Sozialcourage

Arbeit mit Demenzkranken

Mit Gesang und Massage die Menschen noch erreichen

Langsam versucht Eva-Maria Schneider die verkrampfte Hand der alten Frau zu lösen. Sie streicht ihr über den Arm, versucht sie mit Berührungen und Gesang zu erreichen. "Milka kam früher oft zu unseren Sängerrunden", erzählt die Leiterin des Sozialen Dienstes im Heringsdorfer Seniorenheim Stella Maris auf Usedom. Jetzt ist dies nicht mehr möglich. Die Altersdemenz und andere Erkrankungen machen ihr ein Aufstehen unmöglich. "Wir haben hier 63 vollstationär zu Pflegende und zwei Senioren in Kurzzeitpflege. Davon sind zirka 46 dement", berichtet Eva-Maria Schneider weiter. Jeden Mittwoch und Freitag geht sie deshalb ihre Runde durch das Seniorenheim der Caritas-Altenhilfe. Indem sie singt, Gitarre spielt und gleichzeitig die Bewohner liebevoll massiert, versucht die gelernte Ergotherapeutin diese zu erreichen.

 

Mit ihrem Gitarrenspiel berührt Eva-Maria Schneider demenzkranke MenschenMit ihrem Gitarrenspiel erreicht Eva-Maria Schneider viele demenzkranke Bewohner.Anja Goritzka

Doch nicht nur mittwochs kümmert sie sich mit ihren Mitarbeitern und 18 Ehrenamtlichen um die Senioren des Heims an der Ostsee. "Montags Vormittag und freitags ist Sturzprävention und am Montagnachmittag unsere Singe-Runde mit über 30 Leuten, dienstags sind immer unsere Feste und Ausflüge. Da feiern wir auch einmal im Monat die Geburtstage. Im November und Februar gibt es auch je ein Musikschulkonzert. Abends bieten wir dann einen Lese- und Klavierabend", erzählt sie weiter. Zusätzlich gehen dienstags und donnerstags die jeweiligen Seelsorger durch die Zimmer derjenigen, die nicht mehr aufstehen können. Montags hingegen besuchen ihre drei Mitarbeiter, die über den Paragraphen 87B des Sozialgesetzbuches angestellt sind, die Bewohner mit erhöhtem Betreuungs- und Aktivierungsbedarf, die an Demenz erkrankten. Durch Musik, Massage und Vorlesen versuchen sie diese zu erreichen und ihnen den Alltag angenehmer zu gestalten. Die Ehrenamtlichen indes organisieren oft die Fahrten und Feste. Zusätzlich ist hier auch die Hausmeisterstelle im Seniorenzentrum angesiedelt. "Seit kurzem unterstützt mich noch eine zusätzliche Kraft im Rahmen des Bundesfreiwilligen Dienstes", so Eva-Maria Schneider weiter.

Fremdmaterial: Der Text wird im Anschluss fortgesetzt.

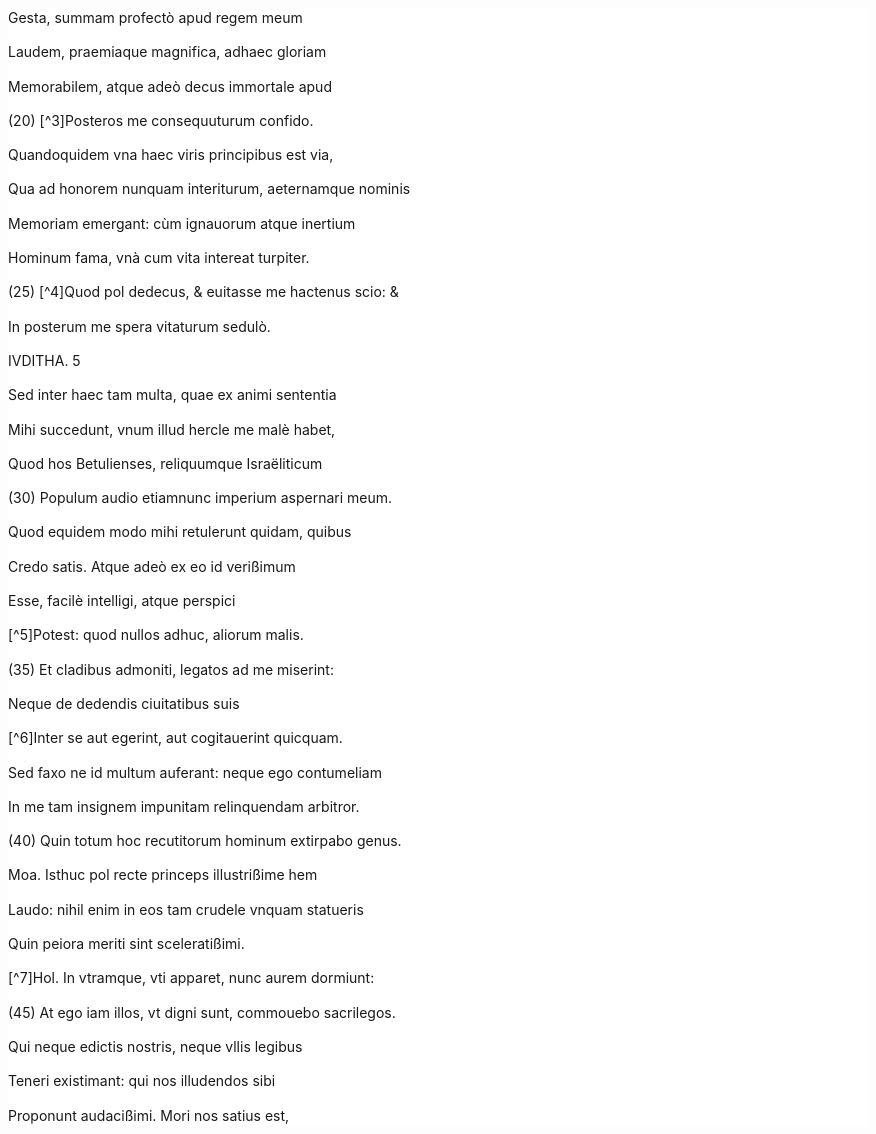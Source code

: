 Gesta, summam profectò apud regem meum

Laudem, praemiaque magnifica, adhaec gloriam

Memorabilem, atque adeò decus immortale apud

\(20\) [^3]Posteros me consequuturum confido.

Quandoquidem vna haec viris principibus est via,

Qua ad honorem nunquam interiturum, aeternamque nominis

Memoriam emergant: cùm ignauorum atque inertium

Hominum fama, vnà cum vita intereat turpiter.

\(25\) [^4]Quod pol dedecus, & euitasse me hactenus scio: &

In posterum me spera vitaturum sedulò.

IVDITHA. 5

Sed inter haec tam multa, quae ex animi sententia

Mihi succedunt, vnum illud hercle me malè habet,

Quod hos Betulienses, reliquumque Israëliticum

\(30\) Populum audio etiamnunc imperium aspernari meum.

Quod equidem modo mihi retulerunt quidam, quibus

Credo satis. Atque adeò ex eo id verißimum

Esse, facilè intelligi, atque perspici

[^5]Potest: quod nullos adhuc, aliorum malis.

\(35\) Et cladibus admoniti, legatos ad me miserint:

Neque de dedendis ciuitatibus suis

[^6]Inter se aut egerint, aut cogitauerint quicquam.

Sed faxo ne id multum auferant: neque ego contumeliam

In me tam insignem impunitam relinquendam arbitror.

\(40\) Quin totum hoc recutitorum hominum extirpabo genus.

Moa. Isthuc pol recte princeps illustrißime hem

Laudo: nihil enim in eos tam crudele vnquam statueris

Quin peiora meriti sint sceleratißimi.

[^7]Hol. In vtramque, vti apparet, nunc aurem dormiunt:

\(45\) At ego iam illos, vt digni sunt, commouebo sacrilegos.

Qui neque edictis nostris, neque vllis legibus

Teneri existimant: qui nos illudendos sibi

Proponunt audacißimi. Mori nos satius est,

Die Schaffung von Freizeitangeboten und sozialen Kontakten sei für die pflegenden ausgebildeten Krankenschwestern in ihrem Alltag mit den Senioren selten zu erfüllen. Das ist dann die Aufgabe des Sozialen Dienstes. Die Kommunikation zwischen Pflegepersonal und dem Sozialen Dienst funktioniere meist ganz gut, so die Leiterin des Dienstes. Dies sei auch enorm wichtig, damit sie und ihre Mitarbeiter wissen, welche Vorlieben der jeweilige Bewohner habe. Ein Höhepunkt im Alltag der Bewohner sei zudem der Altennachmittag, der einmal im Quartal zusammen mit der evangelischen Pastorin vor Ort organisiert wird. "Jetzt im Herbst wird es um das Thema Apfel gehen. Dafür muss ich nachher noch einen Apfelbaum bauen", so die Eva-Maria Schneider.

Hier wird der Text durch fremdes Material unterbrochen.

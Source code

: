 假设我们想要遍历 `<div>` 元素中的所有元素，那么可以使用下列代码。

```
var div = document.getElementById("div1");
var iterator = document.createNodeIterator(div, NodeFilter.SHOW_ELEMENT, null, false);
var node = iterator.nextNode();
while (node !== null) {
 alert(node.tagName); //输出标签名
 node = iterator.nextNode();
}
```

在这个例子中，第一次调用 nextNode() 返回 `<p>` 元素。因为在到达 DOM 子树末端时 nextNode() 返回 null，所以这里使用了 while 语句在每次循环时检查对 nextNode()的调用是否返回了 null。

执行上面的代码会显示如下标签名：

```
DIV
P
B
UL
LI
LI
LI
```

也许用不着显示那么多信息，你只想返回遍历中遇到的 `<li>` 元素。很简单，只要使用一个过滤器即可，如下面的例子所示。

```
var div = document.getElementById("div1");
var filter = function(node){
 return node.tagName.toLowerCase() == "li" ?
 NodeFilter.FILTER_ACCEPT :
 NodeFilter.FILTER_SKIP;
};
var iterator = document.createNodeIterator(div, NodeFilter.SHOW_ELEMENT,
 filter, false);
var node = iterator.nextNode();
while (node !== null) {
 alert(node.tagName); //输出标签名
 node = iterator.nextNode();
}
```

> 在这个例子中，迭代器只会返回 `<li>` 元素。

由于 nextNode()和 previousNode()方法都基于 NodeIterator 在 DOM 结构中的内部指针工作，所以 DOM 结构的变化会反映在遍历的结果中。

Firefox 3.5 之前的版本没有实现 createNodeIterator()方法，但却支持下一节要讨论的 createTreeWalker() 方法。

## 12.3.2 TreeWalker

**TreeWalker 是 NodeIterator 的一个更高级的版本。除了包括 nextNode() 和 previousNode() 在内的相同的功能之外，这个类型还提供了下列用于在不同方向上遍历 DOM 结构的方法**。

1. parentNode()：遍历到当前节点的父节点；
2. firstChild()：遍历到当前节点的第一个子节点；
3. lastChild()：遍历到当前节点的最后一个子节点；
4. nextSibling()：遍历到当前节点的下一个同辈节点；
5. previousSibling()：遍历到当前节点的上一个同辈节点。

Doch nun sind erst einmal die anderen bettlägerigen Bewohner an der Reihe: In jedem Zimmer nimmt sie sich nun mindestens fünfzehn Minuten Zeit, singt, redet mit den Menschen, massiert sie, gibt ihnen Sinnesanregungen. Gerne würde sie sich mehr Zeit dafür nehmen, doch ihr Arbeitsalltag und auch der Alltag der Bewohner ist eng getaktet. "Wir müssen das jetzt so machen. Es gibt ja gleich Mittag für die Bewohner", entschuldigt sie sich. Dass diese Zuwendung den Senioren jedoch trotzdem gut tut, sehen wir an kleinen Gesten: Milka hatte versucht zu lächeln, als Eva-Maria Schneider ihr etwas vorsang und eine andere Frau, die immer sehr unruhig mitunter schreiend im Bett liegt, wurde plötzlich ruhiger, ihre Geräusche wurden leiser, fast entspannt.